Stored data:
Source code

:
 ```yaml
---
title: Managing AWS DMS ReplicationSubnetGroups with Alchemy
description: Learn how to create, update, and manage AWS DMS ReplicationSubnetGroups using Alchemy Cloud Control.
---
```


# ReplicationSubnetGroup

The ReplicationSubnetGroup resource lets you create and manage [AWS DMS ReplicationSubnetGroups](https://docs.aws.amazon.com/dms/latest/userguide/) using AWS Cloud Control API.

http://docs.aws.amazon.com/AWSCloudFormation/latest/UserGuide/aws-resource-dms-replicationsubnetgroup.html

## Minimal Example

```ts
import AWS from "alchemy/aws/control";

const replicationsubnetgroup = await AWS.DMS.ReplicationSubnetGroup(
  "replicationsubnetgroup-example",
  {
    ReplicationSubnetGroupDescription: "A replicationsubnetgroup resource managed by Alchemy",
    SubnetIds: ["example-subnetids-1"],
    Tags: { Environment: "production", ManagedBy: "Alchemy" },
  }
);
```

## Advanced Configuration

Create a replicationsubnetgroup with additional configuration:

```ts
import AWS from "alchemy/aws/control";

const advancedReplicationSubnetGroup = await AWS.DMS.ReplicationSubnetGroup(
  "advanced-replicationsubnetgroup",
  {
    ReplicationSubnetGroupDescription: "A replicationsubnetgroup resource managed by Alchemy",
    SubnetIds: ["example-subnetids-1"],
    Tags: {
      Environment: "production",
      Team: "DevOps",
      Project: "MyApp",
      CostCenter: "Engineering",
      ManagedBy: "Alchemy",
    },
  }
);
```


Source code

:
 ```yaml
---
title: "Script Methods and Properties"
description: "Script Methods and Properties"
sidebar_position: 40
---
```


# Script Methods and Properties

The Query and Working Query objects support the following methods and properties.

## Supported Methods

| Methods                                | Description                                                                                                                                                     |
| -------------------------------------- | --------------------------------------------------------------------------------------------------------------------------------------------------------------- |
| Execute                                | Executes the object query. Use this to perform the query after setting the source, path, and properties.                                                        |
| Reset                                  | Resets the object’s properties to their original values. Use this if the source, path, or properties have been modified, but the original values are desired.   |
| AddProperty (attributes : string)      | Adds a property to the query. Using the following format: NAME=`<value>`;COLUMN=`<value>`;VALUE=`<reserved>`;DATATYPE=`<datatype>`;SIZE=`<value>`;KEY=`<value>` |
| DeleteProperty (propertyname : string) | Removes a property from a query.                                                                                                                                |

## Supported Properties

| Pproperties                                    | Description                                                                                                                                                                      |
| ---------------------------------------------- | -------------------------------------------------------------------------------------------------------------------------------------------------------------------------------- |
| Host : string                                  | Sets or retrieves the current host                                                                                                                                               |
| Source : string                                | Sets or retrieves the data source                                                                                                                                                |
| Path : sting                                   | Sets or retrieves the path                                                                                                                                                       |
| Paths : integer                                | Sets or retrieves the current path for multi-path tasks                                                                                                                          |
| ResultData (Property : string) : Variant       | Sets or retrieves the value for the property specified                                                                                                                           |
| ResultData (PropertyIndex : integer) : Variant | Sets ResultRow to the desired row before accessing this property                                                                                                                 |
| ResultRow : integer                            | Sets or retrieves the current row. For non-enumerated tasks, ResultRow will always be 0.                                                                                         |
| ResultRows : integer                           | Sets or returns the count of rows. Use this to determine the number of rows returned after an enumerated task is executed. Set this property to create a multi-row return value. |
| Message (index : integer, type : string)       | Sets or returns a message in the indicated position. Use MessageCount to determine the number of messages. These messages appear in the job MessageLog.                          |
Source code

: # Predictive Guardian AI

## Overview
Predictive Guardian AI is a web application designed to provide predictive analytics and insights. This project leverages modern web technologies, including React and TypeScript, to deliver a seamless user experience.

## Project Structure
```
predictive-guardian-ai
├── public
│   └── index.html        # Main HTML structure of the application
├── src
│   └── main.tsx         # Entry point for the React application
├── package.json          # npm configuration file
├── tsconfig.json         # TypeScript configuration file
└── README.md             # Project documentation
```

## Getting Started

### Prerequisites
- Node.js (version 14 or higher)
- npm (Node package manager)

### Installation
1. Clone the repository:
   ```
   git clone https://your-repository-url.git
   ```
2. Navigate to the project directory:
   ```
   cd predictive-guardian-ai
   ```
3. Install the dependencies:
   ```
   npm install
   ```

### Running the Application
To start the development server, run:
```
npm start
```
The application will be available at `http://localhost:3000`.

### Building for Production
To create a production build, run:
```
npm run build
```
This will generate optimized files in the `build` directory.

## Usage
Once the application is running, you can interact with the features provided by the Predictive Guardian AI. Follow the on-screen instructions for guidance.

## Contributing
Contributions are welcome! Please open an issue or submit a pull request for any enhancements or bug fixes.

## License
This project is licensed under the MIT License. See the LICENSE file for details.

• [WHAT IS EXPECTED]: Where a line of the data contains "ManagedBy", copy that line.

• [RESULT OF THIS TASK]:
    Tags: { Environment: "production", ManagedBy: "Alchemy" },
      ManagedBy: "Alchemy",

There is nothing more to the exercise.